# [What you have to do]
Exclude the pictures, then restate exactly each line of the data below from the first through the line containing "retransmissions to encrypted".

# [Input for this task]

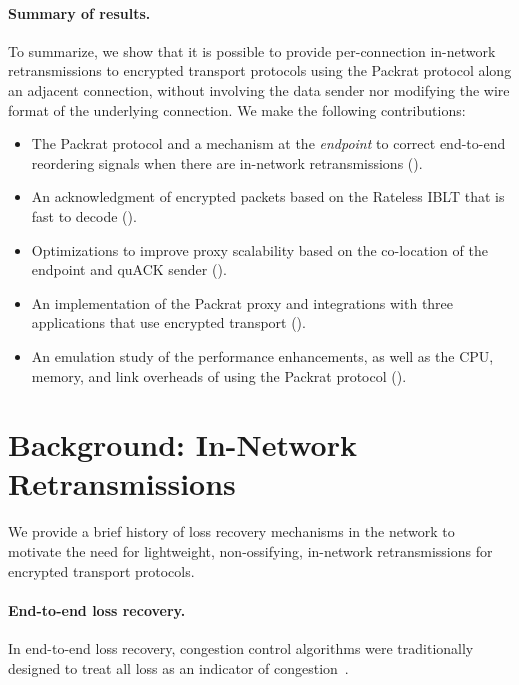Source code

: \paragraph{Summary of results.}
To summarize, we show that it is possible to provide per-connection in-network
retransmissions to encrypted transport protocols using the Packrat protocol along
an adjacent connection, without involving the data sender nor modifying the
wire format of the underlying connection. We make the following contributions:

\begin{itemize}[noitemsep]
    \item The Packrat protocol and a mechanism at the \textit{endpoint} to correct
     end-to-end reordering signals when there are in-network retransmissions
     ().
    \item An acknowledgment of encrypted packets based on the Rateless IBLT
     that is fast to decode ().
    \item Optimizations to improve proxy
     scalability based on the co-location of the endpoint and quACK sender
     ().
    \item An implementation of the Packrat proxy and integrations with three
     applications that use encrypted transport ().
    \item An emulation study of the performance enhancements, as well as the CPU,
     memory, and link overheads of using the Packrat protocol ().
\end{itemize}

\section{Background: In-Network Retransmissions}

We provide a brief history of loss recovery mechanisms in the network to
motivate the need for lightweight, non-ossifying, in-network retransmissions
for encrypted transport protocols.

\paragraph{End-to-end loss recovery.}

In end-to-end loss recovery,
congestion control algorithms were traditionally designed to treat all loss as an indicator of
congestion~\cite{rfc5681tcp,rfc2001tcp}.

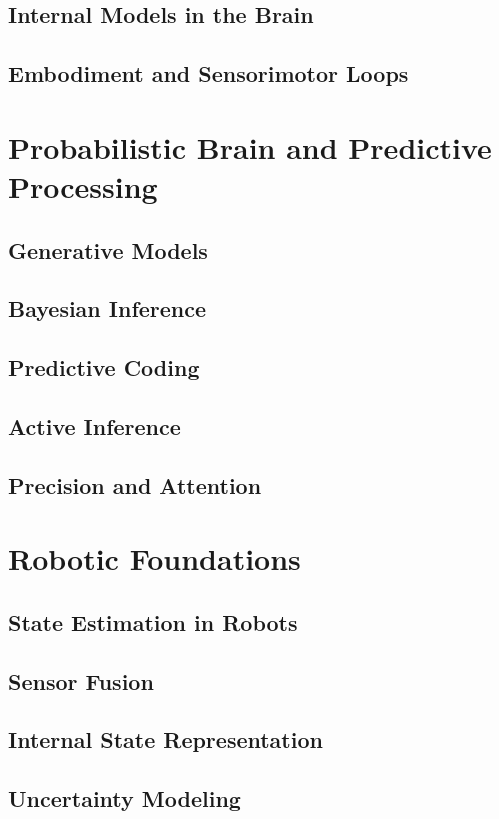 \documentclass[a4paper]{article}
\begin{document}
	\subsection{Internal Models in the Brain}
	\subsection{Embodiment and Sensorimotor Loops}

\section{Probabilistic Brain and Predictive Processing}

	\subsection{Generative Models}
	\subsection{Bayesian Inference}
	\subsection{Predictive Coding}
	\subsection{Active Inference}
	\subsection{Precision and Attention}

\section{Robotic Foundations}

	\subsection{State Estimation in Robots}
	\subsection{Sensor Fusion}
	\subsection{Internal State Representation}
	\subsection{Uncertainty Modeling}
\end{document}
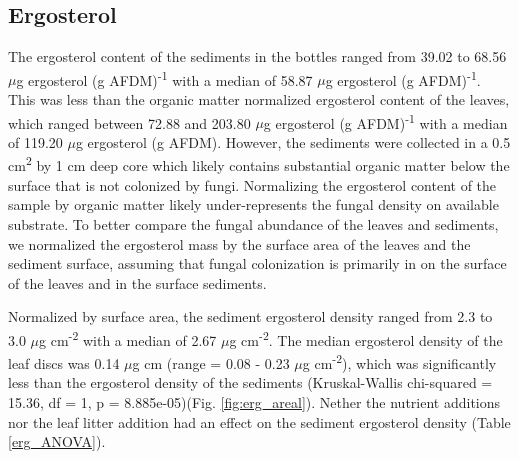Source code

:\subsection{Ergosterol}

The ergosterol content of the sediments in the bottles ranged from 39.02 to 68.56 $\mu$g ergosterol (g AFDM)\textsuperscript{-1} with a median of 58.87 $\mu$g ergosterol (g AFDM)\textsuperscript{-1}. This was less than the organic matter normalized ergosterol content of the leaves, which ranged between 72.88 and 203.80 $\mu$g ergosterol (g AFDM)\textsuperscript{-1} with a median of 119.20 $\mu$g ergosterol (g AFDM). However, the sediments were collected in a 0.5 cm\textsuperscript{2} by 1 cm deep core which likely contains substantial organic matter below the surface that is not colonized by fungi. Normalizing the ergosterol content of the sample by organic matter likely under-represents the fungal density on available substrate.  To better compare the fungal abundance of the leaves and sediments, we normalized the ergosterol mass by the surface area of the leaves and the sediment surface, assuming that fungal colonization is primarily in on the surface of the leaves and in the surface sediments.

Normalized by surface area, the sediment ergosterol density ranged from 2.3 to 3.0 $\mu$g cm\textsuperscript{-2} with a median of 2.67 $\mu$g cm\textsuperscript{-2}. The median ergosterol density of the leaf discs was 0.14 $\mu$g cm (range = 0.08 - 0.23 $\mu$g cm\textsuperscript{-2}), which was significantly less than the ergosterol density of the sediments (Kruskal-Wallis chi-squared = 15.36, df = 1, p = 8.885e-05)(Fig. \ref{fig:erg_areal}). Nether the nutrient additions nor the leaf litter addition had an effect on the sediment ergosterol density (Table \ref{erg_ANOVA}).
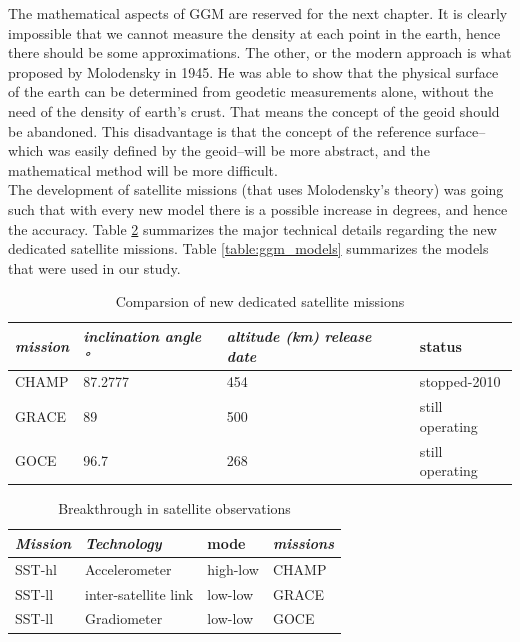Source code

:  The mathematical aspects of GGM are reserved for the next chapter. It is clearly impossible that we cannot measure the density at each point in the earth, hence there should be some approximations. The other, or the modern approach is what proposed by Molodensky in 1945. He was able to show that the physical surface of the earth can be determined from geodetic measurements alone, without the need of the density of earth's crust. That means the concept of the geoid should be abandoned. This disadvantage is that the concept of the reference surface--which was easily defined by the geoid--will be more abstract, and the mathematical method will be more difficult.
 \\
 The development of satellite missions (that uses Molodensky's theory) was going such that with every new model there is a possible increase in degrees, and hence the accuracy. Table \ref{table:satellite_evolution} summarizes the major technical details regarding the new dedicated satellite missions. Table \ref{table:ggm_models} summarizes the models that were used in our study. 
 
 \begin{table}[]
 	\centering
 	\caption{Comparsion of new dedicated satellite missions}
 	\label{table:satellite_missions}
 	\begin{tabular}{@{}llll@{}}
 		\toprule
 		\emph{mission} & \emph{inclination angle \si{\degree}} & \emph{altitude (km)} \emph{release date} & status\\ \midrule
 		
 		CHAMP & 87.2777 & 454 & stopped-2010 \\
 		GRACE & 89 & 500 & still operating\\
 		GOCE & 96.7 & 268& still operating\\ \bottomrule
 		
 	\end{tabular}
 \end{table}
 
 
 \begin{table}[]
 	\centering
 	\caption{Breakthrough in satellite observations}
 	\label{table:satellite_evolution}
 	\begin{tabular}{@{}llll@{}}
 		\toprule
 		\emph{Mission} & \emph{Technology}  & mode & \emph{missions}\\ \midrule
 		SST-hl & Accelerometer & high-low & CHAMP \\
 		SST-ll & inter-satellite link & low-low& GRACE\\
 		SST-ll & Gradiometer & low-low & GOCE\\\bottomrule
 		
 	\end{tabular}
 \end{table}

# [Solution for this task]
Source code

: \paragraph{Summary of results.}
To summarize, we show that it is possible to provide per-connection in-network
retransmissions to encrypted transport protocols using the Packrat protocol along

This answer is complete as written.